Needed to say that XML parsers can handle such cases, i.e. when xml
header is in different encoding than the rest of document.
I doubt we can say that universally.
Also, what you said isn’t very accurate. For example, “in different
encoding than the rest of document” is not a possible occurrence
according to the XML 1.1 specification
(Extensible Markup Language (XML) 1.1 (Second Edition)
) which states:
“It is a fatal error when an XML processor encounters an entity with
an encoding that it is unable to process. It is a fatal error if an
XML entity is determined (via default, encoding declaration, or higher-
level protocol) to be in a certain encoding but contains byte
sequences that are not legal in that encoding.”
All XML parsers are required to assume UTF-8 unless told otherwise and
to be able to recognize UTF-16 by a required BOM. Beyond that, they
are not required to recognize any other encodings, though they may of
course. Their encoding declaration can be expressed in ASCII and,
since they assume UTF-8 by default, this is similar to what Ruby
does. It allows a switch to an ASCII-compatible encoding.
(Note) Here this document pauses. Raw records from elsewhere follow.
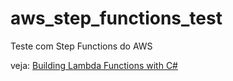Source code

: # aws_step_functions_test
Teste com Step Functions do AWS

veja: [Building Lambda Functions with C#](https://docs.aws.amazon.com/lambda/latest/dg/dotnet-programming-model.html)
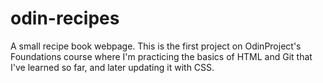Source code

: # odin-recipes

A small recipe book webpage. This is the first project on OdinProject's Foundations course where I'm practicing the basics of HTML and Git that I've learned so far, and later updating it with CSS.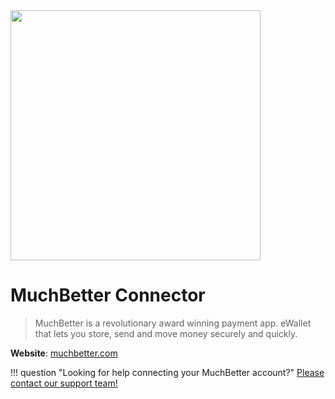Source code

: <img src="https://static.openfintech.io/payment_providers/muchbetter/logo.svg?w=400" width="400px" >

# MuchBetter Connector

> MuchBetter is a revolutionary award winning payment app. eWallet that lets you store, send and move money securely and quickly.

**Website**: [muchbetter.com](https://muchbetter.com/en/)

!!! question "Looking for help connecting your MuchBetter account?"
    [Please contact our support team!](mailto:support@paycore.io)

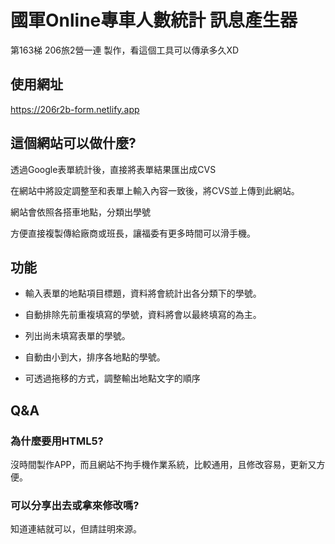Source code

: # 國軍Online專車人數統計 訊息產生器
第163梯 206旅2營一連 製作，看這個工具可以傳承多久XD

## 使用網址
https://206r2b-form.netlify.app

## 這個網站可以做什麼?
透過Google表單統計後，直接將表單結果匯出成CVS

在網站中將設定調整至和表單上輸入內容一致後，將CVS並上傳到此網站。

網站會依照各搭車地點，分類出學號

方便直接複製傳給廠商或班長，讓福委有更多時間可以滑手機。

## 功能
* 輸入表單的地點項目標題，資料將會統計出各分類下的學號。
 
* 自動排除先前重複填寫的學號，資料將會以最終填寫的為主。 
 
* 列出尚未填寫表單的學號。

* 自動由小到大，排序各地點的學號。
 
* 可透過拖移的方式，調整輸出地點文字的順序

## Q&A
### 為什麼要用HTML5?
沒時間製作APP，而且網站不拘手機作業系統，比較通用，且修改容易，更新又方便。
### 可以分享出去或拿來修改嗎?
知道連結就可以，但請註明來源。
XML processors may do more. For example, they can accept a different
encoding from an external source to support things like HTTP headers
and MIME types. Ruby doesn’t really have access to such sources at
execution time, so that option doesn’t apply to the case we are
discussing. However, XML processors may also recognize other BOM’s
and Ruby could do this.
A BOM could be handled similarly to what I showed. You need to open
the file in ASCII-8BIT and check the beginning bytes, then you could
switch to US-ASCII and finish reading the first line (or to the
second
if a shebang line is includes), then switch encodings again if needed
and finish processing.
May be this technique could be used for reading UTF-16 encoded
files, if
needed?
Yes, Ruby could recognize BOM’s for non-ASCII compatible encodings to
support them. A BOM would be required in this case though, just as it
is in an XML processor that doesn’t have external information.
Ruby doesn’t currently do this, as near as I can tell.
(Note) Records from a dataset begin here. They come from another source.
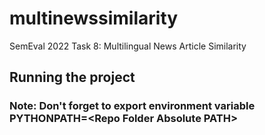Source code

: # multinewssimilarity
SemEval 2022 Task 8: Multilingual News Article Similarity

## Running the project

### Note: Don't forget to export environment variable PYTHONPATH=\<Repo Folder Absolute PATH\>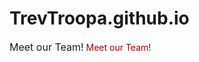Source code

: # TrevTroopa.github.io
<html>
<head>
    <title>Meet our Team!</title>
    <font size=3>Meet our Team!</font>
    <font color="#990000">Meet our Team!</font>
</head>
<body>
  <size>
</body>
</html>

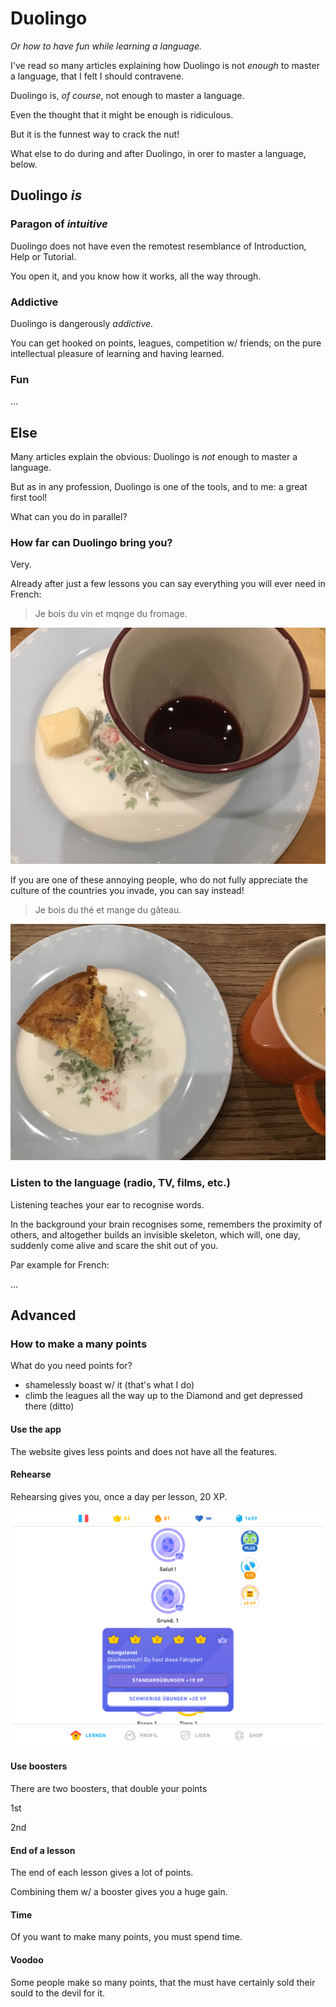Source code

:# Duolingo

_Or how to have fun while learning a language._

I've read so many articles explaining how Duolingo is not _enough_ to master a language, that I felt I should contravene.

Duolingo is, _of course_, not enough to master a language.

Even the thought that it might be enough is ridiculous.

But it is the funnest way to crack the nut!

What else to do during and after Duolingo, in orer to master a language, below.

## Duolingo _is_

### Paragon of _intuitive_

Duolingo does not have even the remotest resemblance of Introduction, Help or Tutorial.

You open it, and you know how it works, all the way through.

### Addictive

Duolingo is dangerously _addictive_.

You can get hooked on points, leagues, competition w/ friends; on the pure intellectual pleasure of learning and having learned.

### Fun

...

## Else

Many articles explain the obvious: Duolingo is _not_ enough to master a language.

But as in any profession, Duolingo is one of the tools, and to me: a great first tool!

What can you do in parallel?

### How far can Duolingo bring you?

Very.

Already after just a few lessons you can say everything you will ever need in French:

> Je bois du vin et mqnge du fromage.

![](Images/BE2317D4-FD06-4EE8-943D-8D34FF20A98A.jpeg)

If you are one of these annoying people, who do not fully appreciate the culture of the countries you invade, you can say instead!

> Je bois du thé et mange du gâteau.

![](Images/C3A92745-5D62-41B8-9E21-D1CDDC780778.jpeg)

### Listen to the language (radio, TV, films, etc.)

Listening teaches your ear to recognise words.

In the background your brain recognises some, remembers the proximity of others, and altogether builds an invisible skeleton, which will, one day, suddenly come alive and scare the shit out of you.

Par example for French:

...

## Advanced

### How to make a many points

What do you need points for?

* shamelessly boast w/ it (that's what I do)
* climb the leagues all the way up to the Diamond and get depressed there (ditto)

#### Use the app

The website gives less points and does not have all the features.

#### Rehearse

Rehearsing gives you, once a day per lesson, 20 XP.

![](Images/6DC22E7C-E266-40E1-9743-3FE0F403BA22.png)

#### Use boosters

There are two boosters, that double your points

1st

2nd

#### End of a lesson

The end of each lesson gives a lot of points.

Combining them w/ a booster gives you a huge gain.

#### Time

Of you want to make many points, you must spend time.

#### Voodoo

Some people make so many points, that the must have certainly sold their sould to the devil for it.

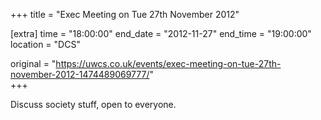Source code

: +++
title = "Exec Meeting on Tue 27th November 2012"

[extra]
time = "18:00:00"
end_date = "2012-11-27"
end_time = "19:00:00"
location = "DCS"

original = "https://uwcs.co.uk/events/exec-meeting-on-tue-27th-november-2012-1474489069777/"    
+++

Discuss society stuff, open to everyone.

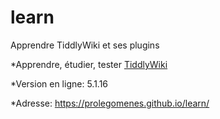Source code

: # learn

Apprendre TiddlyWiki et ses plugins

*Apprendre, étudier, tester  [TiddlyWiki](https://tiddlywiki.com/)

*Version en ligne: 5.1.16

*Adresse: https://prolegomenes.github.io/learn/
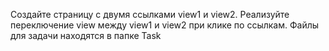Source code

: Создайте страницу с двумя ссылками view1 и view2. Реализуйте переключение view между view1 и view2 при клике по ссылкам. Файлы для задачи находятся в папке Task 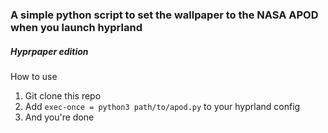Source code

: ### A simple python script to set the wallpaper to the NASA APOD when you launch hyprland
##### Hyprpaper edition

How to use
1. Git clone this repo
2. Add `exec-once = python3 path/to/apod.py` to your hyprland config
3. And you're done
Note that this would not give what you purposed in your initial
message: multiple encodings in the same file. Ruby doesn’t support
that and isn’t ever likely to. An XML processor that supports such
things is in violation of its specification as I understand it.
Besides, not many text editors that I’m aware of make it super easy to
edit in multiple encodings.
James Edward G. II